De la afición del hombre nace el apego

De la liberación del ser humano divino nace el desapego frente las pasiones de las relaciones humanas

Del apego nace la codicia

De las justas relaciones con uno mismo, los demás y el entorno nace la gracia

De codicia nace la ira

De la gracia nace la paz interna y externa

De la ira, productora de decepción, nace la angustia

De la paz, productora de satisfacción, nace la alegría y de esta su madre: nuestra asunción espiritual

La depresión confunde la memoria, destruyendo la razón

La asunción espiritual aclara nuestra memoria por encima de la muerte, instruyéndonos en la síntesis de todos los talentos en el Principio de unión de nuestro Padre Divino: la extra-lucidez del oír, del sentir, del ver, del elegir y del discernir. Son las bases de la creación y de nuestra creatividad.
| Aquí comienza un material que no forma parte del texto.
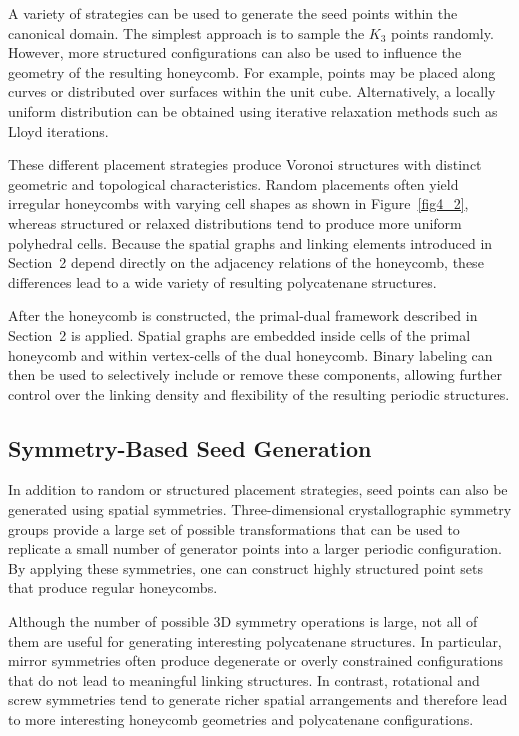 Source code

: \documentclass[times,twocolumn,final]{elsarticle}
\begin{document}
A variety of strategies can be used to generate the seed points within
the canonical domain. The simplest approach is to sample the $K_3$
points randomly. However, more structured configurations can also be
used to influence the geometry of the resulting honeycomb. For example,
points may be placed along curves or distributed over surfaces within
the unit cube. Alternatively, a locally uniform distribution can be
obtained using iterative relaxation methods such as Lloyd iterations.

These different placement strategies produce Voronoi structures with
distinct geometric and topological characteristics. Random placements
often yield irregular honeycombs with varying cell shapes as shown in Figure~\ref{fig4_2}, whereas
structured or relaxed distributions tend to produce more uniform
polyhedral cells. Because the spatial graphs and linking elements
introduced in Section~2 depend directly on the adjacency relations of
the honeycomb, these differences lead to a wide variety of resulting
polycatenane structures.

After the honeycomb is constructed, the primal-dual framework
described in Section~2 is applied. Spatial graphs are embedded inside
cells of the primal honeycomb and within vertex-cells of the dual
honeycomb. Binary labeling can then be used to selectively include
or remove these components, allowing further control over the
linking density and flexibility of the resulting periodic structures.

\subsection{Symmetry-Based Seed Generation}

In addition to random or structured placement strategies, seed points
can also be generated using spatial symmetries. Three-dimensional
crystallographic symmetry groups provide a large set of possible
transformations that can be used to replicate a small number of
generator points into a larger periodic configuration. By applying
these symmetries, one can construct highly structured point sets that
produce regular honeycombs.

Although the number of possible 3D symmetry operations is large, not
all of them are useful for generating interesting polycatenane
structures. In particular, mirror symmetries often produce degenerate
or overly constrained configurations that do not lead to meaningful
linking structures. In contrast, rotational and screw symmetries tend
to generate richer spatial arrangements and therefore lead to more
interesting honeycomb geometries and polycatenane configurations.
\end{document}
Unen nuestras pequeñas mentes con el entendimiento del amor inmenso que anima nuestro corazón con la luz del Espíritu-Madre de toda la sabiduría del Padre. Manteniendo está luz focalizada, nuestra alma se eleva hacia el Principio Padre-Madre Creador para despertarnos en la Luz de Cristo-Buda, que hace de nosotros hijos e hijas, manifestaciones de experiencias vivas de esta esta triple unión divina como, hermanos y hermanos divinos.